Does it matter that in Seattle the smear occurs at 5:00 in the afternoon, local time,
but in Melbourne, the smear occurs at 10:00 in the morning of the next day?

> 
>> 4) Anything else?
> 
> I think there are aspects of the implementation of any smearing
> that are maybe being glossed over.  I think it's important to
> distinguish pretty carefully between three distinct "clocks",
> or views of time:
> 1. The time exchanged between machines by a protocol such as NTP.
> 2. The time kept by an OS kernel (which is typically based on
>   oscillators that are disciplined by (1).)
> 3. The time returned to user-mode programs by system calls such
>   as gettimeofday.
> 
> There seems to be a presumption in several comments in this
> thread that (3) is necessarily identical to (2), but I think
> that's a bad idea.  If the suggestion is to implement smearing
> by temporarily messing with the actual kernel clock, I think
> you pretty inevitably end up with a complicated and bug-prone
> implementation.  Yet we should be striving for robust simplicity;
> indeed one of the arguments for abandoning leap seconds entirely
> is that the world seems to think that we computer geeks are
> incapable of implementing them correctly.
> 
> Moreover, carelessly messing with the actual kernel clock could
> mess up NTP's attempts to keep it disciplined.  (Indeed, as far
> as I know, ntpd's hardwired assumption is that (2) is always
> identical to (1), which tinkering with (2) would undermine.)
> 
> An alternative is to do the smearing purely mathematically,
> between (2) and (3), notionally as times are being handed to
> user mode by gettimeofday() and the like.  I don't believe it's
> necessary to tinker with internal clock steps or frequencies.
> 
> By analogy, I presume (though I don't know for sure) that
> Google's smear implementation is also a simple mathematical
> operation, performed in user mode by a modified NTP server,
> that's feeding smeared times to an isolated cluster of machines.
> Within that cluster, (1) == (2) == (3), they're all pure Posix,
> and there are no leap seconds.  Nowhere is there any explicit
> adjustment of any clock steps or frequencies.
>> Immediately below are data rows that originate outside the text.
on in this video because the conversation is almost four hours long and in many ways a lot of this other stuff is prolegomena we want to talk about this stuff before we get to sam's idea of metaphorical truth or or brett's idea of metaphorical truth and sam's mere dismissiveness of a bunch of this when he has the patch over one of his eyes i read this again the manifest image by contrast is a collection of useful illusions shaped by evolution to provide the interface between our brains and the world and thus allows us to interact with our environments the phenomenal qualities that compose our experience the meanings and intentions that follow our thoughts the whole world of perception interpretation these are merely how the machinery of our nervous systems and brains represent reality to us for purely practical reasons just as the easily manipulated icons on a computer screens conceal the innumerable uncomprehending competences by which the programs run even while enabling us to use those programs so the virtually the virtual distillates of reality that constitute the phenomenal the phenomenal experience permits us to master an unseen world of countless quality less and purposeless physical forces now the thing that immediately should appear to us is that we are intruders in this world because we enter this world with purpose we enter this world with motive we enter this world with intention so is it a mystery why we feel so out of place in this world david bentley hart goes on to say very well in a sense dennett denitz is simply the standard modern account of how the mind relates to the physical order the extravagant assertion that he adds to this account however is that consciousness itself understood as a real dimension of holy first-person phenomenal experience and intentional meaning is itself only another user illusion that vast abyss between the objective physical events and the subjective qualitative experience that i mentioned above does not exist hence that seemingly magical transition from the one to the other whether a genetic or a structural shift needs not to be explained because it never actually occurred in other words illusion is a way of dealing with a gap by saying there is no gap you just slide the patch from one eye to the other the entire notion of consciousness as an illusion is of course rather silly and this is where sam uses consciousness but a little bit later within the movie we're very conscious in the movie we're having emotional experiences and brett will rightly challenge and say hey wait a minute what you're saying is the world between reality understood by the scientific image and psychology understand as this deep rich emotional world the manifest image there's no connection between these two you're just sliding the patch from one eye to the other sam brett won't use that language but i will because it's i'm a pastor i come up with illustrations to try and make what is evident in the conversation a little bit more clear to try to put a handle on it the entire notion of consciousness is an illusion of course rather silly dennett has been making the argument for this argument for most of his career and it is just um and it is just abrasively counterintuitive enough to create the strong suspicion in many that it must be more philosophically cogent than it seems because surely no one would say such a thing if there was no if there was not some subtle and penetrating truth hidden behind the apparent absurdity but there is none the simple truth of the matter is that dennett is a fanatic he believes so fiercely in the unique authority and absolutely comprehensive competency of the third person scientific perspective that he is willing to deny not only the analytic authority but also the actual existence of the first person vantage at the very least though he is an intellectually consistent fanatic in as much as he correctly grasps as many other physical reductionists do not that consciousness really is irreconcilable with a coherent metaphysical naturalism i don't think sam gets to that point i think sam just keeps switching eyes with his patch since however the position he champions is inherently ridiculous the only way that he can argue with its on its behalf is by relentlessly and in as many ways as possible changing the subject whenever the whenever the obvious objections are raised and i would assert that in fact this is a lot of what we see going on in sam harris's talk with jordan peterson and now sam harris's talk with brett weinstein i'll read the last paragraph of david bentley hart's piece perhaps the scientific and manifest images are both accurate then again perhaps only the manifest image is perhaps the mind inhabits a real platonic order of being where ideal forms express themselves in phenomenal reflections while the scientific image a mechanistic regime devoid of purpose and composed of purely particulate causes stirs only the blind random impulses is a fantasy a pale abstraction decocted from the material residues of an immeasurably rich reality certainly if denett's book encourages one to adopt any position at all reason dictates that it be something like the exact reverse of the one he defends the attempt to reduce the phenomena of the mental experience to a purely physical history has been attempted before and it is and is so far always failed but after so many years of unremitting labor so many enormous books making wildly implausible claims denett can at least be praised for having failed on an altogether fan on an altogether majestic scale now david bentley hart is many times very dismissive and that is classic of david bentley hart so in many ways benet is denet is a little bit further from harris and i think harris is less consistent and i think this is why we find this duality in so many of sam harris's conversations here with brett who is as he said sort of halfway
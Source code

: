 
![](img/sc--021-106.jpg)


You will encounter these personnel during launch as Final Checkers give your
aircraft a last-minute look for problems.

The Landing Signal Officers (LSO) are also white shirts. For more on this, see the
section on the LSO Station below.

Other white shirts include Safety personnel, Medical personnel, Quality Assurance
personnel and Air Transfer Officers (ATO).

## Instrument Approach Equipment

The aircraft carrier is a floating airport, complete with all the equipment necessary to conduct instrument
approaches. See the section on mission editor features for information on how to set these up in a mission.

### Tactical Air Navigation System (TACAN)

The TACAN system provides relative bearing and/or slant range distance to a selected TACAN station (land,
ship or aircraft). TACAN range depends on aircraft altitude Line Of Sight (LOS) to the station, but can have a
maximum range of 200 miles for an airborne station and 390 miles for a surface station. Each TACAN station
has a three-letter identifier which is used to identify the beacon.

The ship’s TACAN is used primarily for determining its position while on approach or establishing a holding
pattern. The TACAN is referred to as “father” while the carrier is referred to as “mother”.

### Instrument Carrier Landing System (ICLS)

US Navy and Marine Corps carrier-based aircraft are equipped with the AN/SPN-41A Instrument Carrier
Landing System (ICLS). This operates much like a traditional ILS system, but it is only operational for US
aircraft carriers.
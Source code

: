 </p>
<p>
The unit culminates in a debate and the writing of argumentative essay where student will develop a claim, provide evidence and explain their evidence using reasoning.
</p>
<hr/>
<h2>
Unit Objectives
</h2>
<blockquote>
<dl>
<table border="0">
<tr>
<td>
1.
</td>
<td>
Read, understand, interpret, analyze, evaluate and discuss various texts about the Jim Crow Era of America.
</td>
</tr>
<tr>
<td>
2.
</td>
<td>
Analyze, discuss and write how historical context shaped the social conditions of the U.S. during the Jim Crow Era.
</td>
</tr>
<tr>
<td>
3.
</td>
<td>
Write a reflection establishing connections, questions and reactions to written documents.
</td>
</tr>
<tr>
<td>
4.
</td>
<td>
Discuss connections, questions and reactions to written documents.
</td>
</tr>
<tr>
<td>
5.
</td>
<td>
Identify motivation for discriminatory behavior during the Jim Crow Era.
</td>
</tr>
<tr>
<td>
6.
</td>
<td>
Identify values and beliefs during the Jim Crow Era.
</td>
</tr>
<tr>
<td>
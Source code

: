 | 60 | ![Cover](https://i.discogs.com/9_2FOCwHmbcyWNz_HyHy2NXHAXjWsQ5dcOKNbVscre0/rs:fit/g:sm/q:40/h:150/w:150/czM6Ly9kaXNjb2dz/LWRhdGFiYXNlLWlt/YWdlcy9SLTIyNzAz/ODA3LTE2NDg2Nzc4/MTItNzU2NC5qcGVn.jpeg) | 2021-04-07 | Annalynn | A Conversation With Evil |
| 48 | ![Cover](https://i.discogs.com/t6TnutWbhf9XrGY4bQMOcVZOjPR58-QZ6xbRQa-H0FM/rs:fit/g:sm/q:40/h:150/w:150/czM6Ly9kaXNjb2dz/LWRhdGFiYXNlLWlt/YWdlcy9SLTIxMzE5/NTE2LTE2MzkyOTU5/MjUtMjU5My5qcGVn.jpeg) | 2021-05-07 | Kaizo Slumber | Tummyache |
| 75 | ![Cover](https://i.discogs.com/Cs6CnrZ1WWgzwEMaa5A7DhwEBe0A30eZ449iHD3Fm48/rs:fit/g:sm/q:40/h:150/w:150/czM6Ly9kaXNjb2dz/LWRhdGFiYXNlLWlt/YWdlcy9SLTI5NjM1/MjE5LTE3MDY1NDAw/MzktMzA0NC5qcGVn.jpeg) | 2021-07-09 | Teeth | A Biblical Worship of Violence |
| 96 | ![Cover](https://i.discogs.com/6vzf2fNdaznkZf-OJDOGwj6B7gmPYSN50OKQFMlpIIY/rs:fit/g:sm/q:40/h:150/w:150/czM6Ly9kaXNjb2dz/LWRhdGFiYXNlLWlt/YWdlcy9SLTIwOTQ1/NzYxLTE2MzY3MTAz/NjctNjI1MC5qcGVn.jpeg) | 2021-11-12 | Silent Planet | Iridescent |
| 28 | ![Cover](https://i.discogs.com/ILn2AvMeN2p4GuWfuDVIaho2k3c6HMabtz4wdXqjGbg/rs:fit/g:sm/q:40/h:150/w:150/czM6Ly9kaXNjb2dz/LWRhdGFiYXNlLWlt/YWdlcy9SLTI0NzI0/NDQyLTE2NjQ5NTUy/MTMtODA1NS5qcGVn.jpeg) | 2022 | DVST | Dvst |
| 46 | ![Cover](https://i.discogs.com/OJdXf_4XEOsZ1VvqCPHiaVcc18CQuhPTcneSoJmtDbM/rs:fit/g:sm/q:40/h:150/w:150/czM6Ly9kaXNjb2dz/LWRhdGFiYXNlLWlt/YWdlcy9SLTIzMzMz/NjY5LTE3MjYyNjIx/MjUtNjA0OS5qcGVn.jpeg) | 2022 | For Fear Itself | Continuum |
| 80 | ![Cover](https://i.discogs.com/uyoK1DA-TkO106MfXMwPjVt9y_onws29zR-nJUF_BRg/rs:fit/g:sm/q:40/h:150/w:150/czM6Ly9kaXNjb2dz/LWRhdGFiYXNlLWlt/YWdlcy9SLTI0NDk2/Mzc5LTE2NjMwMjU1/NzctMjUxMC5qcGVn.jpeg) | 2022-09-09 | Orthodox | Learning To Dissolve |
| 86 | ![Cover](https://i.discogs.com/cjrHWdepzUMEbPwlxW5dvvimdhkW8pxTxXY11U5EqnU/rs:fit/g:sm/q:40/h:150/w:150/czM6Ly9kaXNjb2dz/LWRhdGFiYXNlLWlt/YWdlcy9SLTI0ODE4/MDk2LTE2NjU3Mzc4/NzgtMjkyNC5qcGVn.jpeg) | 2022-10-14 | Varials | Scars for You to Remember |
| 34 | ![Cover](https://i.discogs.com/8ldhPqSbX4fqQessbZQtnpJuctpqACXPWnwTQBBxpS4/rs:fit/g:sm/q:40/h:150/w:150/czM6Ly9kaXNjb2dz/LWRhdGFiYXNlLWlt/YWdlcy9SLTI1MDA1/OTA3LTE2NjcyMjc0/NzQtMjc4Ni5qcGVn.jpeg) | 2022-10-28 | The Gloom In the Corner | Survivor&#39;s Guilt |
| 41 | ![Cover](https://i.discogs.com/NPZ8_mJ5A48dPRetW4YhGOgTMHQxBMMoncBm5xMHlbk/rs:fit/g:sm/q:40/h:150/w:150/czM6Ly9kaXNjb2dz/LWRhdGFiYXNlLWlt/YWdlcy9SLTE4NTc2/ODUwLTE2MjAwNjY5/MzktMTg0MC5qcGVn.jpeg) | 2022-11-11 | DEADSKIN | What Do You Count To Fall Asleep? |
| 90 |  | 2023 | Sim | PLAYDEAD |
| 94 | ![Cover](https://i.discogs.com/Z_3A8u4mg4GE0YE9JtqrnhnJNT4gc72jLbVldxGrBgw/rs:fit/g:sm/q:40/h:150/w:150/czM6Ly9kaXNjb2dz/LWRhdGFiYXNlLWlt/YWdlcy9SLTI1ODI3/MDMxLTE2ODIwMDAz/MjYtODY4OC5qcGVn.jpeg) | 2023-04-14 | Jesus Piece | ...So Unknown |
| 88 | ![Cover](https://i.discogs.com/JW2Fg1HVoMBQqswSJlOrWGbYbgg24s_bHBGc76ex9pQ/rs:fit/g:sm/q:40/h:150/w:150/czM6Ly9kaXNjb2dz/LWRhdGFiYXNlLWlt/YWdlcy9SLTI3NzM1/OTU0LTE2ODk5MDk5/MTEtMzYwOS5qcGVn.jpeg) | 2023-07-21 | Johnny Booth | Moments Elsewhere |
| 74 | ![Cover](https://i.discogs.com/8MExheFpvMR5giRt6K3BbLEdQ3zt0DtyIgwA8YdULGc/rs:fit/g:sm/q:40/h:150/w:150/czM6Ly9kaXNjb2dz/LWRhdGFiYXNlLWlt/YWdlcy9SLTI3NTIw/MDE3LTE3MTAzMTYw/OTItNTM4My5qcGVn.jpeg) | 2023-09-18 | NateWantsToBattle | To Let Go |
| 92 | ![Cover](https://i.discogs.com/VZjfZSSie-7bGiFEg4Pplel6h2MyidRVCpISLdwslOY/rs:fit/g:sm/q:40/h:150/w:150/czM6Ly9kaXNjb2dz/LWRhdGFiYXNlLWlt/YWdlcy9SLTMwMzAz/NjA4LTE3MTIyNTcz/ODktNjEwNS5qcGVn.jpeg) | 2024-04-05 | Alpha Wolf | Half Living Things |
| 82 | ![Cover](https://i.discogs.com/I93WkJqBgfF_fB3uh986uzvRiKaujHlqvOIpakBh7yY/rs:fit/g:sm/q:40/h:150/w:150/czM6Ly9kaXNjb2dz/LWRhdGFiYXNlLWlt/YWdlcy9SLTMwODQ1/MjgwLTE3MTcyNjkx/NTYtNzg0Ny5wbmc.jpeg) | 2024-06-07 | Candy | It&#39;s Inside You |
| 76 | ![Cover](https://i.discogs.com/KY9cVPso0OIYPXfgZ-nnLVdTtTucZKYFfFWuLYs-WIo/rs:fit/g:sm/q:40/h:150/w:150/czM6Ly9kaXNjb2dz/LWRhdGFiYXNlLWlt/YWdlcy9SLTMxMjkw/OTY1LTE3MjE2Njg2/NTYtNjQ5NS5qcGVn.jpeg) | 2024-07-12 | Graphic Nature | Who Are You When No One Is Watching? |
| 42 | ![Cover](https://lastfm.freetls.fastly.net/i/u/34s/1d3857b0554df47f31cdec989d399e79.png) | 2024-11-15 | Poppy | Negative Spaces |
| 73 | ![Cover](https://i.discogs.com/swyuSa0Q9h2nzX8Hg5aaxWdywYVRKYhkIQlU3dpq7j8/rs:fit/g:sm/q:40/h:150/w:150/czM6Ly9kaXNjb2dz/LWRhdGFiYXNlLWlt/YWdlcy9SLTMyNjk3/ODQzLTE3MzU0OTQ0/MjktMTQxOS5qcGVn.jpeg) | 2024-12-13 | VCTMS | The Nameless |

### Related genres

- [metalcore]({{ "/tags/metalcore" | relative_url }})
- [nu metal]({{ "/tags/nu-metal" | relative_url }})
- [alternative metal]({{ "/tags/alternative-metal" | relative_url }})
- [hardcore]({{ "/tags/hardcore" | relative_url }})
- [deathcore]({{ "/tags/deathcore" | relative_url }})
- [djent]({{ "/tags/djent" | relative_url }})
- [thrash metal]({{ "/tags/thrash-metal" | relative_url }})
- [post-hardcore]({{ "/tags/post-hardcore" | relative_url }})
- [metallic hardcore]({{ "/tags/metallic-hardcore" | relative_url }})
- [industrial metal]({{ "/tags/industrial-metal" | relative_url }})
This is far and away the easiest solution.
It only involves code changes in one place.
And we already have a good idea of what the code should look like,
because we have the “right” timezone family that converts between
UTC and TAI.

In fact, I’d go even further and suggest that the standard should require that (1) and (2) should be TAI, not UTC.  This could be done in a compatible way — perhaps with a flag in the NTP packets that says “if zero, the times herein are UTC; if one, the times are TAI.